I always test my machines on fake skin before starting. Then I periodically check tension and make micro-adjustments during the session if needed. Properly tuned machines greatly improve ink saturation.
Body rejects the ink
In some cases, a person’s immune system rejects or fights off the tattoo ink, causing poor ink retention. There are a few potential causes:
- Allergic reaction – Allergies to specific pigments or ingredients in ink can cause reactions. Black ink tends to be the biggest offender. I screen clients ahead of time for any known allergies.
- Medications – Certain drugs like blood thinners, antibiotics, and diabetes medications increase the risk of poor healing and ink rejection.
- Skin conditions – Skin issues like eczema, psoriasis and autoimmune disorders can lead to poor tattoo retention.
- Previous trauma – Old injuries, burns, and scars already have thick scar tissue that often rejects ink. I avoid tattooing directly on top of these areas whenever possible.

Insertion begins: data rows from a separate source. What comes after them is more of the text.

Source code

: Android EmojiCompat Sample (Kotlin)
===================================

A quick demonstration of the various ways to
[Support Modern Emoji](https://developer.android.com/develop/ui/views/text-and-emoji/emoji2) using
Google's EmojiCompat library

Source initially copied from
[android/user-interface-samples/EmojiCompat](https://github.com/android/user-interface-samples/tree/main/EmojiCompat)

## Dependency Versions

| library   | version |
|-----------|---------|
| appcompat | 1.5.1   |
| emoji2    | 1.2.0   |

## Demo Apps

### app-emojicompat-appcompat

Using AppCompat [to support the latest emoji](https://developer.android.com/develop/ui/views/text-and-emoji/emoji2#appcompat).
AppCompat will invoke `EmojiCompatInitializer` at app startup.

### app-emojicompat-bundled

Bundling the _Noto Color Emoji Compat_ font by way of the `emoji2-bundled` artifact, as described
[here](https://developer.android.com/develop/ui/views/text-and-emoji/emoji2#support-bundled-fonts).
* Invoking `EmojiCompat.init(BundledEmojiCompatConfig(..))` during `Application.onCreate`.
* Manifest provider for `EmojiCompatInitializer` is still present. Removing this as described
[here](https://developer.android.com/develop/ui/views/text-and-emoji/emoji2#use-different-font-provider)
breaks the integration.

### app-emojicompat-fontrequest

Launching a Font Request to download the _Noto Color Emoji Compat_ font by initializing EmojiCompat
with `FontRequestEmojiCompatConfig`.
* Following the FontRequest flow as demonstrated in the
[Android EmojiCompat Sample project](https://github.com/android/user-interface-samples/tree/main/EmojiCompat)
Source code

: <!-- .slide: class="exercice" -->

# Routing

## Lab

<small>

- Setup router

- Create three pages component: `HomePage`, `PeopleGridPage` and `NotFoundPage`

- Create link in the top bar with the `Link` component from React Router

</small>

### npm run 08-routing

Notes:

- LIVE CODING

For people prone to rejection, I recommend starting with a small tattoo first to see how the skin responds. I also advise proper aftercare to support the healing process.
My personal recommendation
- Thoroughly research your artist – Make sure to select a reputable tattoo artist with a proven portfolio and excellent reviews. An experienced professional is less likely to make mistakes.
- Discuss medical conditions – Disclose any medical issues or medications you are taking, as they can interfere with healing and ink retention.
- Avoid problematic areas – Ink often doesn’t take well over scars, moles, and bony areas. Inform your artist of any skin issues.
- Hydrate before and after – Drink plenty of water before and after your tattoo to help your skin absorb the ink better.
- Follow aftercare diligently – Carefully follow your artist’s instructions for cleaning, moisturizing, and protecting the tattoo during healing. This helps the ink settle in.
- Avoid sun exposure – Keep your new tattoo completely hidden from sun for 2-4 weeks. UV rays can cause the ink to fade.
- Get touch ups – If you do experience poor retention, wait until fully healed and get a touch up from your original artist.
- Be patient – It can take 4-6 weeks for the ink to fully settle and appear as vibrant as it will look long-term.
- Avoid trauma – Be extra gentle with a new tattoo, avoiding friction that can pull out ink.
By taking these precautions before and after your tattoo session, you can minimize risks and help the ink properly integrate into your skin.
Getting a tattoo can be an exciting experience as you permanently transform your body into a work of art. However, nothing is more disappointing than realizing the ink failed to properly take in your skin. Those dark defined lines turn patchy, vivid colors look faded, and you’re left with a less than satisfactory permanent piece.
As we’ve explored, many factors can cause poor ink retention, from not shaking the pigment enough to issues with your skin type or immune system. While modern tattooing methods are quite advanced, there is still an art and science to getting the ink to properly integrate into the dermis.
The good news is that by selecting an experienced artist, taking care of your body before and after, following proper aftercare, and scheduling touch-ups, you can minimize the chances of your tattoo ink not taking well. While some factors are out of your control, being an informed client and caring properly for your new art will provide the best opportunity for vibrant, lasting results.
So don’t let the risk of poor retention deter you from getting amazing body art. By understanding the reasons tattoo ink may not take, you can work with a talented tattooist to create stunning designs that will stay true for years to come.